According to the principle of lubricant flow of a ball bearing without cage and containing a functional slot, it is known that the circumferential span angle θ_x, the axial span angle θ_z and the depth Hi of the functional slot will directly affect the flow effect of lubricant in the raceway and the speed of the rolling body, thus affecting the overall lubrication behavior of the bearing. The functional slot also has the function of oil storage while making the rolling body automatically discrete, and there will be multiple rolling bodies repeatedly passing through the functional slot during the operation of the bearing; the surface of a rolling body passing through the functional slot can absorb the lubricant stored in the functional slot, which can avoid the phenomenon of insufficient lubrication. Therefore, the functional slot structure is studied based on the above principle.

2.2. Analysis of the Influence of Functional Slot Structure Parameters on Lubricant Oil Volume

In this paper, we study the structural parameters of a ball bearing without cage and containing a functional slot, including the functional slot shape parameters and position distribution. The schematic diagram of the overall structure of the ball bearing without cage and containing a functional slot is shown in Figure 1, where θ_x is the annular span angle of the functional slot, θ_z is the axial span angle of the functional slot, and ψ_c is the position angle of the functional slot.

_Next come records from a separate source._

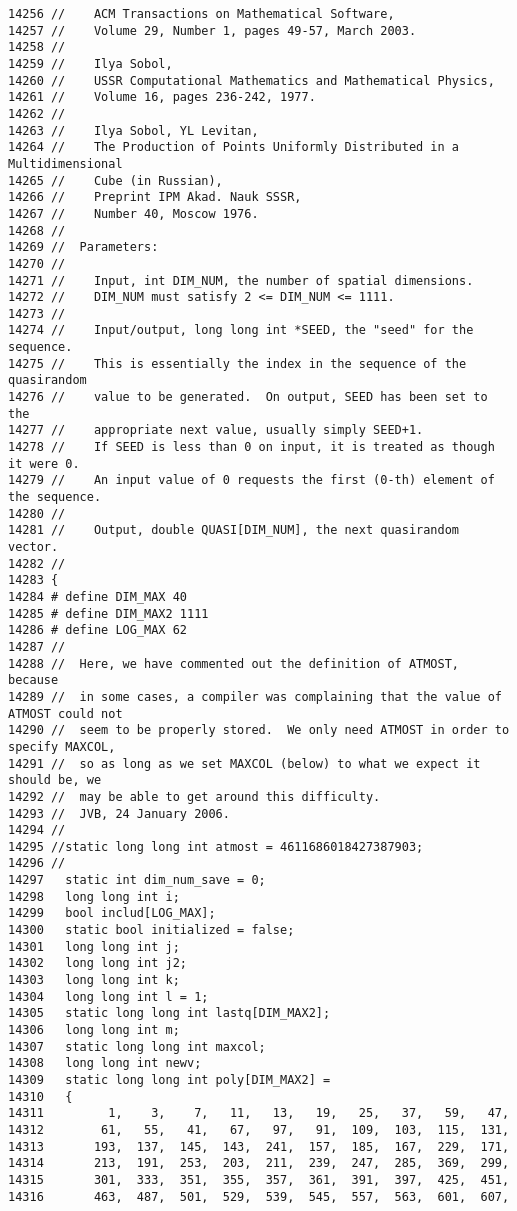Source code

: \begin{Code}
\begin{verbatim}
14256 //    ACM Transactions on Mathematical Software,
14257 //    Volume 29, Number 1, pages 49-57, March 2003.
14258 //
14259 //    Ilya Sobol,
14260 //    USSR Computational Mathematics and Mathematical Physics,
14261 //    Volume 16, pages 236-242, 1977.
14262 //
14263 //    Ilya Sobol, YL Levitan, 
14264 //    The Production of Points Uniformly Distributed in a Multidimensional 
14265 //    Cube (in Russian),
14266 //    Preprint IPM Akad. Nauk SSSR, 
14267 //    Number 40, Moscow 1976.
14268 //
14269 //  Parameters:
14270 //
14271 //    Input, int DIM_NUM, the number of spatial dimensions.
14272 //    DIM_NUM must satisfy 2 <= DIM_NUM <= 1111.
14273 //
14274 //    Input/output, long long int *SEED, the "seed" for the sequence.
14275 //    This is essentially the index in the sequence of the quasirandom
14276 //    value to be generated.  On output, SEED has been set to the
14277 //    appropriate next value, usually simply SEED+1.
14278 //    If SEED is less than 0 on input, it is treated as though it were 0.
14279 //    An input value of 0 requests the first (0-th) element of the sequence.
14280 //
14281 //    Output, double QUASI[DIM_NUM], the next quasirandom vector.
14282 //
14283 {
14284 # define DIM_MAX 40
14285 # define DIM_MAX2 1111
14286 # define LOG_MAX 62
14287 //
14288 //  Here, we have commented out the definition of ATMOST, because
14289 //  in some cases, a compiler was complaining that the value of ATMOST could not
14290 //  seem to be properly stored.  We only need ATMOST in order to specify MAXCOL,
14291 //  so as long as we set MAXCOL (below) to what we expect it should be, we
14292 //  may be able to get around this difficulty.
14293 //  JVB, 24 January 2006.
14294 //
14295 //static long long int atmost = 4611686018427387903;
14296 //
14297   static int dim_num_save = 0;
14298   long long int i;
14299   bool includ[LOG_MAX];
14300   static bool initialized = false;
14301   long long int j;
14302   long long int j2;
14303   long long int k;
14304   long long int l = 1;
14305   static long long int lastq[DIM_MAX2];
14306   long long int m;
14307   static long long int maxcol;
14308   long long int newv;
14309   static long long int poly[DIM_MAX2] =
14310   {
14311         1,    3,    7,   11,   13,   19,   25,   37,   59,   47,
14312        61,   55,   41,   67,   97,   91,  109,  103,  115,  131,
14313       193,  137,  145,  143,  241,  157,  185,  167,  229,  171,
14314       213,  191,  253,  203,  211,  239,  247,  285,  369,  299,
14315       301,  333,  351,  355,  357,  361,  391,  397,  425,  451,
14316       463,  487,  501,  529,  539,  545,  557,  563,  601,  607,

\end{verbatim}
\end{Code}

In Figure 1, the length of the functional slot is L, the width of the functional slot is W_d, and the depth of the functional slot is H. The equation of the functional slot structure parameters can be expressed as

$$\frac{4x^2}{L^2}+\frac{{(2y-\frac{L}{2}{(\tan \frac{{\theta }_x}{2})}^{-1})}^2}{4H^2}+\frac{4z^2}{W_d{}^2}=1$$

(1)

When rolling bodies are inserted into the functional slot, the speed of the rolling bodies will change, and the discrete distance ΔY appears between successive rolling bodies, thus realizing the automatic discrete effect of the rolling bodies. When there is only one rolling body in the functional slot, the self-rotation and revolution movement of the rolling body causes the flow of lubricant in the functional slot, and when the depth of the functional slot is large to a certain value, it also causes the vortex flow of lubricant in the raceway. When there are two rolling bodies in the functional slot, the flow of lubricant caused by the former rolling body has an impact on the movement of the latter rolling body, which further affects the flow effect of lubricant in the functional slot. Thus, the annular span angle θ_x and the axial span angle θ_z of the functional slot need to be studied. The expression formula for the annular span angle θ_x and the axial span angle θ_z is as follows:

$${\theta }_x=2\arcsin \frac{L}{D_m+D_w}$$

(2)

where D_m is the bearing knuckle’s circle diameter, in mm, and D_w is the rolling body diameter, in mm.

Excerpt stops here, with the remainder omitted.